╭──
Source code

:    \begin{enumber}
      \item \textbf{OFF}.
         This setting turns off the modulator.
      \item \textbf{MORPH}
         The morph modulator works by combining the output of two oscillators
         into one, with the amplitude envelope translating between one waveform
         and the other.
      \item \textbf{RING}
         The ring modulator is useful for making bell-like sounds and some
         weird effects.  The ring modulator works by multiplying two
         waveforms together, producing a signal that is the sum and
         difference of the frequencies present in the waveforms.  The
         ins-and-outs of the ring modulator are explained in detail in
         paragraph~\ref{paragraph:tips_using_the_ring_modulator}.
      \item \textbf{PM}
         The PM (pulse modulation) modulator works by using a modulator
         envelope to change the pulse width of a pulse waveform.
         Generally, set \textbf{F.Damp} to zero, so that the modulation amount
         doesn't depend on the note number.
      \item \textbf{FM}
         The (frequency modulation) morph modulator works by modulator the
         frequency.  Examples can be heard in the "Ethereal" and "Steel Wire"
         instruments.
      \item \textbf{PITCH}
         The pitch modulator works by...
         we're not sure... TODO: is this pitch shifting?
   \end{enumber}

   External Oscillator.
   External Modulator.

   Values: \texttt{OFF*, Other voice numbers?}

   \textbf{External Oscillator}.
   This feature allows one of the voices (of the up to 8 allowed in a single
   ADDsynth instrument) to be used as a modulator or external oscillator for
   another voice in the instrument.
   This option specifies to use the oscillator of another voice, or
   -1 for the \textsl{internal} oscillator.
╰──
▶ **Work order**:
Extract from the records above the lines from the one containing "This feature allows" to the one containing "This option specifies", both lines included, exactly as they appear and with nothing else.

▶ **Output below**:
   This feature allows one of the voices (of the up to 8 allowed in a single
   ADDsynth instrument) to be used as a modulator or external oscillator for
   another voice in the instrument.
   This option specifies to use the oscillator of another voice, or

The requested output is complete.